- TASK ITEM: This exercise asks for every line of the material that includes the word "months".

- DATASET EXCERPTS:
************
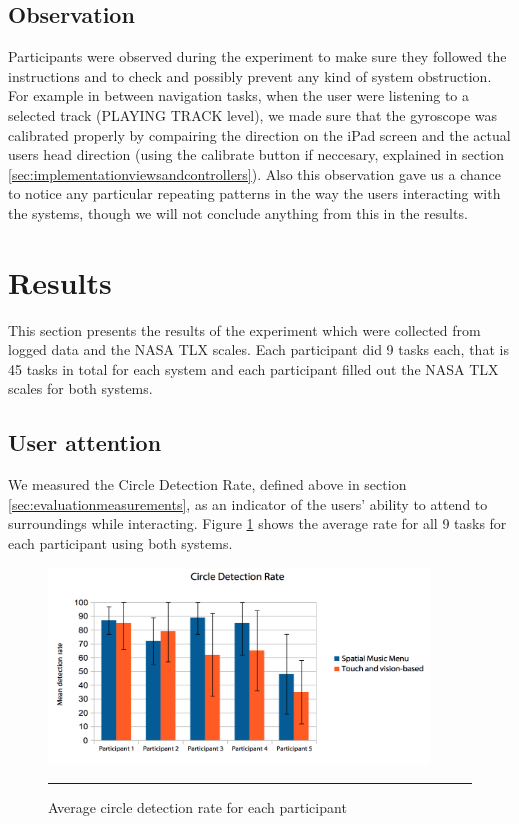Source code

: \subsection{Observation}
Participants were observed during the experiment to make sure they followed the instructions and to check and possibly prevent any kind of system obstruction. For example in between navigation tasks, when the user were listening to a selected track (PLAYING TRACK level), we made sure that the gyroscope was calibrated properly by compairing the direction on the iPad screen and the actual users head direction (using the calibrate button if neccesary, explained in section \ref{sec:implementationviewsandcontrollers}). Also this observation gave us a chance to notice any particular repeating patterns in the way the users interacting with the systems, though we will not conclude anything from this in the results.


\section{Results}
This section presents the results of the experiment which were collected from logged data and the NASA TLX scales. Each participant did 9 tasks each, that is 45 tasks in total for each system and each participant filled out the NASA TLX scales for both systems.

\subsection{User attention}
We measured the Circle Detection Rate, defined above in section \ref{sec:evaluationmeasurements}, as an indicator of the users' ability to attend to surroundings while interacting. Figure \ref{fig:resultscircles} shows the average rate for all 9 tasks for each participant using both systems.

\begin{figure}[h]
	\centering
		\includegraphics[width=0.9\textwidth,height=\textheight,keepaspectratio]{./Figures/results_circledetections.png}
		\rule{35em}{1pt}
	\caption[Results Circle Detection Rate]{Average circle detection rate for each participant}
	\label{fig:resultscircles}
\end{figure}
************
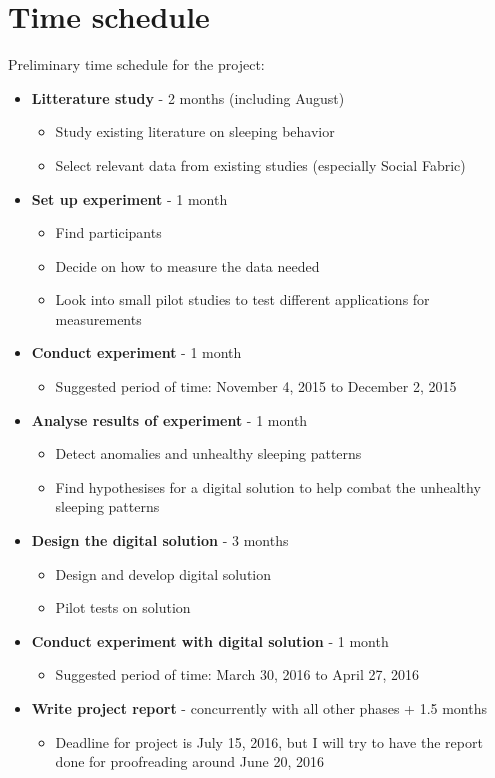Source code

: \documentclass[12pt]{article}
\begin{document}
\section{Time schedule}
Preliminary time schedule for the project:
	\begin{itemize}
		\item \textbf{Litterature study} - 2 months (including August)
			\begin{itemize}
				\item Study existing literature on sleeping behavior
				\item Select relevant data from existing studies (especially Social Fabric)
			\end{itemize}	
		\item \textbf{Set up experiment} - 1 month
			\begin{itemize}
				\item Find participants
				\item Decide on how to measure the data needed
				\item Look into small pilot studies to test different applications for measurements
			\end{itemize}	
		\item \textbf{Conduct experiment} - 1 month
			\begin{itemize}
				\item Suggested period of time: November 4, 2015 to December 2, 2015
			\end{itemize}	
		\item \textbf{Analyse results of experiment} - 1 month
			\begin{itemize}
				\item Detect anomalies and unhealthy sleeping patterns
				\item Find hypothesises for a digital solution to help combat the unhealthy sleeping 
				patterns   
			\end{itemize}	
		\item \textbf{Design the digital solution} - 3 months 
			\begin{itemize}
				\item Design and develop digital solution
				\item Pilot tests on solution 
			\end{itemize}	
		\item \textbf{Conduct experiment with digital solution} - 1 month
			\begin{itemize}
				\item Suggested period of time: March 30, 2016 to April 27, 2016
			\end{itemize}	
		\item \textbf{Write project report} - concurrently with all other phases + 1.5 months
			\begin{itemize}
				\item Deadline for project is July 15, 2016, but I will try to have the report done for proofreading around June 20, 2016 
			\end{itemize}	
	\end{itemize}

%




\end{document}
************
- EXERCISE SOLUTION:
		\item \textbf{Litterature study} - 2 months (including August)
		\item \textbf{Design the digital solution} - 3 months 
		\item \textbf{Write project report} - concurrently with all other phases + 1.5 months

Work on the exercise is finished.